Exercise prompt
Write out, character for character, the line containing "- Stockage par" and all lines after it up to the end of the listing.
(Records for this task)
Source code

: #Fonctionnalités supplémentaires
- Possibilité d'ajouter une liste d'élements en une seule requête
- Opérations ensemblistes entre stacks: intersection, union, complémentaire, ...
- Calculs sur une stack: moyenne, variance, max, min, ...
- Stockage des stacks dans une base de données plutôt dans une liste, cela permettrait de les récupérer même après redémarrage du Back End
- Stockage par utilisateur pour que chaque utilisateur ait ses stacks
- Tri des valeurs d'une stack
(End Records for this task)
Result below
- Stockage par utilisateur pour que chaque utilisateur ait ses stacks
- Tri des valeurs d'une stack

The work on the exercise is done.